Icíar Bollaín recoge algunas de las mejores características de los cineastas clásicos y las mezcla, con sabiduría, con gotas del cine de preocupación social. Desde su debut lleno de desparpajo con
Hola, ¿estás sola?(1995), pasando por las desgarradoras Flores de otro mundo (1999) y Te doy mis ojos (2003), y finalizando por la muy estimable Mataharis (2007), Bollaín ha demostrado una enorme pericia en el manejo de situaciones y personajes, enarbolando siempre mensajes sinceros y comprometidos con nuestra actualidad. Por sorprendente que les parezca a algunos, creo que está entre los mejores realizadores de este país. Otra cosa es que sus películas estén enfocadas a una temática de denuncia, con visible compromiso de izquierdas, lo que creo que redunda en aceptaciones tibias o directamente en el rechazo de la crítica y el público.
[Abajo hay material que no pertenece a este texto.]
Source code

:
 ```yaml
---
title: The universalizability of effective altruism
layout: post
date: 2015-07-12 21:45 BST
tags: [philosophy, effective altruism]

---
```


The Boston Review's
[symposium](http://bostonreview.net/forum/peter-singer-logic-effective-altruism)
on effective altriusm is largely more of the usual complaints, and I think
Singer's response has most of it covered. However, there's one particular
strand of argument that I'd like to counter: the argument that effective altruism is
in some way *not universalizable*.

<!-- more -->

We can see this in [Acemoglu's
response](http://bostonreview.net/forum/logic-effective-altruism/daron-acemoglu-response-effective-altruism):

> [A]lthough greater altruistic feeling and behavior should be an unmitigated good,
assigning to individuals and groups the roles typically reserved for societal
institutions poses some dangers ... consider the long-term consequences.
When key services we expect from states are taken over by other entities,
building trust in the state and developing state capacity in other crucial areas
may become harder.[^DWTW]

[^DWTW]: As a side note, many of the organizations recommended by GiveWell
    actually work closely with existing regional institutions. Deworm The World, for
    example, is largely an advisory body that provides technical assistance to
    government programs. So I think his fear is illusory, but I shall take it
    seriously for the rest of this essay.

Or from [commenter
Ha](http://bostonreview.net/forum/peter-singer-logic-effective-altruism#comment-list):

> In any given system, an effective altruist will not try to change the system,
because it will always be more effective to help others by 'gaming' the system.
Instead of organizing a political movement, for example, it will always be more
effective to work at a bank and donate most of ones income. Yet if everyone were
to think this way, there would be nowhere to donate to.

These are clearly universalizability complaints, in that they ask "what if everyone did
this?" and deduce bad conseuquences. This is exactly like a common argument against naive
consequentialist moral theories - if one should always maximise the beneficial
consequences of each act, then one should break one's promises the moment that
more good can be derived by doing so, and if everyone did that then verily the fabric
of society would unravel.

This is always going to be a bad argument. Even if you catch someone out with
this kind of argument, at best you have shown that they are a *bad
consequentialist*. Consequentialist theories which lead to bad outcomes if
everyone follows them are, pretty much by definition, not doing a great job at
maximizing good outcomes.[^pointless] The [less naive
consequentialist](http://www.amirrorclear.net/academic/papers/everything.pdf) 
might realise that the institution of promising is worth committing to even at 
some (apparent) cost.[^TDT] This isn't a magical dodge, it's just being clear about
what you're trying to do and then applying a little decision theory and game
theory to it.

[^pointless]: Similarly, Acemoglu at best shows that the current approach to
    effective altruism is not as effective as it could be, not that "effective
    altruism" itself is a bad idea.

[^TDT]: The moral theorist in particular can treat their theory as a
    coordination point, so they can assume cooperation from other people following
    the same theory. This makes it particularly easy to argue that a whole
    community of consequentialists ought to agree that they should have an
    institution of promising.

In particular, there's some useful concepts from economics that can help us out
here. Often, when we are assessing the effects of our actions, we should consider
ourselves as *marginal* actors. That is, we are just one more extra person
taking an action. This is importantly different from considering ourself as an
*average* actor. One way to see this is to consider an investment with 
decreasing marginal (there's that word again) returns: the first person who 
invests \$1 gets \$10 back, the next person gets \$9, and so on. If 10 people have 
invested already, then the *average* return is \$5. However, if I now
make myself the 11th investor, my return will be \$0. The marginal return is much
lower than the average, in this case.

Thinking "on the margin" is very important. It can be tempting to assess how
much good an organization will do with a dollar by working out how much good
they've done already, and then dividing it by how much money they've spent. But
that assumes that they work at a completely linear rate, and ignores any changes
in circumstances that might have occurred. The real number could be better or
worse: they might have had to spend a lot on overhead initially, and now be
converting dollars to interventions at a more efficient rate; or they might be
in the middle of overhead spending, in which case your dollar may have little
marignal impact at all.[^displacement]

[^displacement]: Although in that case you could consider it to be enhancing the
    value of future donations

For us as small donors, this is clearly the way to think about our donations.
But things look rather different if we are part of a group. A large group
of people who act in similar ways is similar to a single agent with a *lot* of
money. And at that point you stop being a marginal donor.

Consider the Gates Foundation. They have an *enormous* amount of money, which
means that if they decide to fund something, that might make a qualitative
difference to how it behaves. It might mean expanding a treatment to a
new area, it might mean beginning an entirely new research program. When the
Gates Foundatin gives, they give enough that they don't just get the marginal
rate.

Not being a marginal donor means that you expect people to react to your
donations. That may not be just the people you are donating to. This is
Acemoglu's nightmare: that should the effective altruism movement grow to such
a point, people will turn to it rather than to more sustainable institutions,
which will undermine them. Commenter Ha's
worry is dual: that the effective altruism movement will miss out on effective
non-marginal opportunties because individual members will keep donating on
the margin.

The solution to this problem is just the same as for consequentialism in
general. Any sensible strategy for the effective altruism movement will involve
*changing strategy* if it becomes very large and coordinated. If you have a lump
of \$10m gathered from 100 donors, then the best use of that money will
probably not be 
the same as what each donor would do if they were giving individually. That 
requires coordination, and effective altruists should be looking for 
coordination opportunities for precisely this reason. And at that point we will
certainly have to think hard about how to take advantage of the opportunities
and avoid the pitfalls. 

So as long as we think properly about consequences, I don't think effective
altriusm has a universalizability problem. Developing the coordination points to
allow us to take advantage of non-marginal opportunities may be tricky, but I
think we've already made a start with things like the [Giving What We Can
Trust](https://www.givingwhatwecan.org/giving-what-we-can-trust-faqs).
Lo cierto es que este tipo de cine no goza del predicamento de unas décadas atrás. Cada vez más a menudo se tacha a una película de maniquea, falsa, utópica, lavado de conciencia burguesa y otros epítetos, simplemente por explorar temas de plena actualidad con mirada crítica. Parece como si el descreimiento hiciese presa en el público y todo intento por hacer un cine "útil", o con vistas a remover al espectador, fuese algo
demodé. El cine reivindicativo, excepto el de dos o tres figuras intocables, se rechaza de pleno, centrando esa aversión en el mensaje y no en la calidad del producto. Esta ceguera hace mella en la recepción de un modelo de narrativa de calidad como es el cine de Icíar Bollaín.

Seguramente, estos sean algunos motivos de la polémica al principio aludida, ahora algo apagada después de que la película pasase la primera criba de selección. (No estoy muy seguro de que vaya a ganar el Oscar, -ojalá- vista su abierta crítica a una multinacional estadounidense).
Por mi parte, me declaro seguidor de Bollaín, tanto en su cine como en sus intenciones. Considero que sus películas, además de buenas (muy buenas) son necesarias. Los posmodernos podrán enarcar una ceja y denigrar a este cine supuestamente hecho para llenar plateas a base buenas intenciones y corrección política. No digo que bajo esta etiqueta no salgan auténticas estupideces. Pero cuando uno se topa con filmes como También la lluvia, no puede menos que reivindicarlo. Cabe que la película esté destinada a llenar plateas, pero qué diablos, cuanto más público mejor. Nunca está de más que nos recuerden cuatro cositas sobre el mundo en que vivimos. Es posible que, por mucha calidad, También la lluvia sea un artilugio para calmar resquemores de conciencia que nosotros, público acomodado, podamos sufrir de vez en cuando. Bueno. A mí me vale.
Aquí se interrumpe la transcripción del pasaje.